Amer Sports Announces Launch of a Public Offering of $750 Million of Ordinary Shares
MWN-AI** Summary
Amer Sports, Inc. has officially announced the launch of a public offering targeting $750 million in ordinary shares, complemented by a 30-day option for underwriters to purchase an additional $112.5 million worth of shares. The primary goal of this capital raise is to utilize the net proceeds, along with existing cash reserves, to redeem the company's outstanding 6.750% Senior Secured Notes due in 2031, as well as to cover associated premiums, fees, and expenses.

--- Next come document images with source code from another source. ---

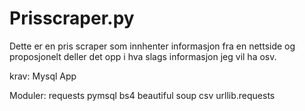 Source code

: # Prisscraper.py
Dette er en pris scraper som innhenter informasjon fra en nettside og proposjonelt deller det opp i hva slags informasjon jeg vil ha osv.

krav:
Mysql App

Moduler:
requests
pymsql
bs4
beautiful soup
csv
urllib.requests
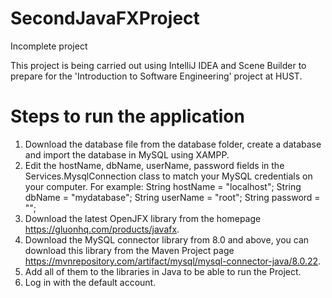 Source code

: # SecondJavaFXProject
Incomplete project

This project is being carried out using IntelliJ IDEA and Scene Builder to prepare for the 'Introduction to Software Engineering' project at HUST.
# Steps to run the application
  1. Download the database file from the database folder, create a database and import the database in MySQL using XAMPP.
  2. Edit the hostName, dbName, userName, password fields in the Services.MysqlConnection class to match your MySQL credentials on your computer.
    For example: String hostName = "localhost"; String dbName = "mydatabase"; String userName = "root"; String password = "";
  3. Download the latest OpenJFX library from the homepage https://gluonhq.com/products/javafx.
  4. Download the MySQL connector library from 8.0 and above, you can download this library from the Maven Project page https://mvnrepository.com/artifact/mysql/mysql-connector-java/8.0.22.
  5. Add all of them to the libraries in Java to be able to run the Project.
  6. Log in with the default account.
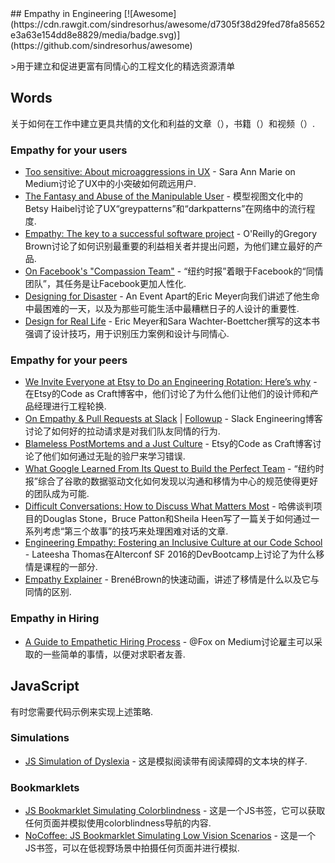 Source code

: <div class="github-widget" data-repo="KimberlyMunoz/empathy-in-engineering"></div>
## Empathy in Engineering [![Awesome](https://cdn.rawgit.com/sindresorhus/awesome/d7305f38d29fed78fa85652e3a63e154dd8e8829/media/badge.svg)](https://github.com/sindresorhus/awesome)

&gt;用于建立和促进更富有同情心的工程文化的精选资源清单




## Words

关于如何在工作中建立更具共情的文化和利益的文章（），书籍（）和视频（）.


### Empathy for your users

-  [Too sensitive: About microaggressions in UX](https://medium.com/@sara_ann_marie/too-sensitive-9752a86a8382)  -  Sara Ann Marie on Medium讨论了UX中的小突破如何疏远用户.
- [The Fantasy and Abuse of the Manipulable User](https://modelviewculture.com/pieces/the-fantasy-and-abuse-of-the-manipulable-user)  - 模型视图文化中的Betsy Haibel讨论了UX“greypatterns”和“darkpatterns”在网络中的流行程度.
- [Empathy: The key to a successful software project](https://www.oreilly.com/ideas/empathy-the-key-to-a-successful-software-project)  -  O&#39;Reilly的Gregory Brown讨论了如何识别最重要的利益相关者并提出问题，为他们建立最好的产品.
- [On Facebook's "Compassion Team"](http://www.nytimes.com/2016/03/13/fashion/facebook-breakup-compassion-team.html?_r=0)  - “纽约时报”着眼于Facebook的“同情团队”，其任务是让Facebook更加人性化.
- [Designing for Disaster](https://vimeo.com/148927676)  -  An Event Apart的Eric Meyer向我们讲述了他生命中最困难的一天，以及为那些可能生活中最糟糕日子的人设计的重要性.
- [Design for Real Life](https://abookapart.com/products/design-for-real-life)  -  Eric Meyer和Sara Wachter-Boettcher撰写的这本书强调了设计技巧，用于识别压力案例和设计与同情心.


### Empathy for your peers

- [We Invite Everyone at Etsy to Do an Engineering Rotation: Here’s why](https://codeascraft.com/2014/12/22/engineering-rotation/)  - 在Etsy的Code as Craft博客中，他们讨论了为什么他们让他们的设计师和产品经理进行工程轮换.
- [On Empathy & Pull Requests at Slack](https://slack.engineering/on-empathy-pull-requests-979e4257d158)  | [Followup](https://slack.engineering/how-about-code-reviews-2695fb10d034)  -  Slack Engineering博客讨论了如何好的拉动请求是对我们队友同情的行为.
- [Blameless PostMortems and a Just Culture](https://codeascraft.com/2012/05/22/blameless-postmortems/)  -  Etsy的Code as Craft博客讨论了他们如何通过无耻的验尸来学习错误.
- [What Google Learned From Its Quest to Build the Perfect Team](http://www.nytimes.com/2016/02/28/magazine/what-google-learned-from-its-quest-to-build-the-perfect-team.html)  - “纽约时报”综合了谷歌的数据驱动文化如何发现以沟通和移情为中心的规范使得更好的团队成为可能.
- [Difficult Conversations: How to Discuss What Matters Most](http://smile.amazon.com/gp/product/B004CR6ALA/)   - 哈佛谈判项目的Douglas Stone，Bruce Patton和Sheila Heen写了一篇关于如何通过一系列考虑“第三个故事”的技巧来处理困难对话的文章.
- [Engineering Empathy: Fostering an Inclusive Culture at our Code School](http://www.alterconf.com/talks/engineering-empathy-fostering-inclusive-culture-our-code-school)  -  Lateesha Thomas在Alterconf SF 2016的DevBootcamp上讨论了为什么移情是课程的一部分.
- [Empathy Explainer](https://www.youtube.com/watch?v=1Evwgu369Jw)  - BrenéBrown的快速动画，讲述了移情是什么以及它与同情的区别.

### Empathy in Hiring

- [A Guide to Empathetic Hiring Process](https://medium.com/@fox/a-guide-to-empathetic-hiring-processes-c11c7ce0cd49)  -  @Fox on Medium讨论雇主可以采取的一些简单的事情，以便对求职者友善.


## JavaScript

有时您需要代码示例来实现上述策略.

### Simulations
- [JS Simulation of Dyslexia](http://geon.github.io/programming/2016/03/03/dsxyliea) - 这是模拟阅读带有阅读障碍的文本块的样子.

### Bookmarklets
- [JS Bookmarklet Simulating Colorblindness](https://github.com/Altreus/colourblind) - 这是一个JS书签，它可以获取任何页面并模拟使用colorblindness导航的内容.
- [NoCoffee: JS Bookmarklet Simulating Low Vision Scenarios](https://accessgarage.wordpress.com/2013/02/09/458/) - 这是一个JS书签，可以在低视野场景中拍摄任何页面并进行模拟.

BofA Securities and J.P. Morgan have been appointed as the lead book-running managers for this proposed offering. However, it is important to note that the completion of the offering is contingent upon market conditions, and no guarantees regarding its final size or terms can be made at this stage. The company has submitted an automatically effective registration statement, which includes a prospectus, to the Securities and Exchange Commission (SEC) to facilitate this offering.
Investors are advised to closely review the detailed prospectus and related documents to gain comprehensive insights into the offering. Copies of these documents can be requested from the designated representatives of BofA Securities or J.P. Morgan.
In conjunction with this announcement, Amer Sports highlighted its position as a global leader in the sports and outdoor market, featuring well-known brands such as Arc’teryx, Wilson, and Salomon. The company, which employs over 15,400 individuals worldwide, aims to cement its status by fostering athletic performance and premium craftsmanship across its diverse product portfolio. With substantial revenue generation reported in the recent fiscal year, Amer Sports continues to aim for excellence in innovation and brand positioning within a competitive landscape.
MWN-AI** Analysis
Amer Sports' recent announcement regarding a public offering of $750 million in ordinary shares comes at a critical juncture for the company. This move is primarily aimed at redeeming its 6.750% Senior Secured Notes due 2031, which presents both a strategic opportunity and certain risks.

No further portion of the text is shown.